── Study material

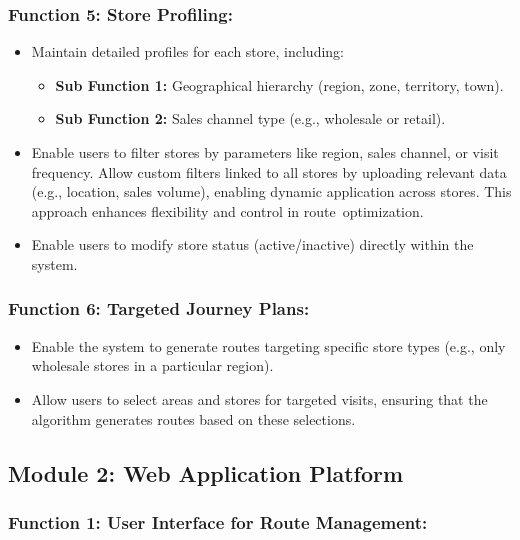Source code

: \subsubsection*{Function 5: Store Profiling: }

\begin{itemize}
    \item Maintain detailed profiles for each store, including:
    \begin{itemize}
        \item[] \textbf{Sub Function 1:} Geographical hierarchy (region, zone, territory, town).
        \item[] \textbf{Sub Function 2:} Sales channel type (e.g., wholesale or retail).
    \end{itemize}
    \item Enable users to filter stores by parameters like region, sales channel, or visit frequency. Allow custom filters linked to all stores by uploading relevant data (e.g., location, sales volume), enabling dynamic application across stores. This approach enhances flexibility and control in route optimization.
    \item Enable users to modify store status (active/inactive) directly within the system.
\end{itemize}

\subsubsection*{Function 6: Targeted Journey Plans:}
 
\begin{itemize}
    \item Enable the system to generate routes targeting specific store types (e.g., only wholesale stores in a particular region).
    \item Allow users to select areas and stores for targeted visits, ensuring that the algorithm generates routes based on these selections.
\end{itemize}

 

\subsection*{Module 2: Web Application Platform 
}

\subsubsection*{Function 1: User Interface for Route Management: 
}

────

• Exercise instructions: In the copy you write, the data above must appear exactly, with no pictures.

• Response area:
Source code

: \subsubsection*{Function 5: Store Profiling: }

\begin{itemize}
    \item Maintain detailed profiles for each store, including:
    \begin{itemize}
        \item[] \textbf{Sub Function 1:} Geographical hierarchy (region, zone, territory, town).
        \item[] \textbf{Sub Function 2:} Sales channel type (e.g., wholesale or retail).
    \end{itemize}
    \item Enable users to filter stores by parameters like region, sales channel, or visit frequency. Allow custom filters linked to all stores by uploading relevant data (e.g., location, sales volume), enabling dynamic application across stores. This approach enhances flexibility and control in route optimization.
    \item Enable users to modify store status (active/inactive) directly within the system.
\end{itemize}

\subsubsection*{Function 6: Targeted Journey Plans:}
 
\begin{itemize}
    \item Enable the system to generate routes targeting specific store types (e.g., only wholesale stores in a particular region).
    \item Allow users to select areas and stores for targeted visits, ensuring that the algorithm generates routes based on these selections.
\end{itemize}

 

\subsection*{Module 2: Web Application Platform 
}

\subsubsection*{Function 1: User Interface for Route Management: 
}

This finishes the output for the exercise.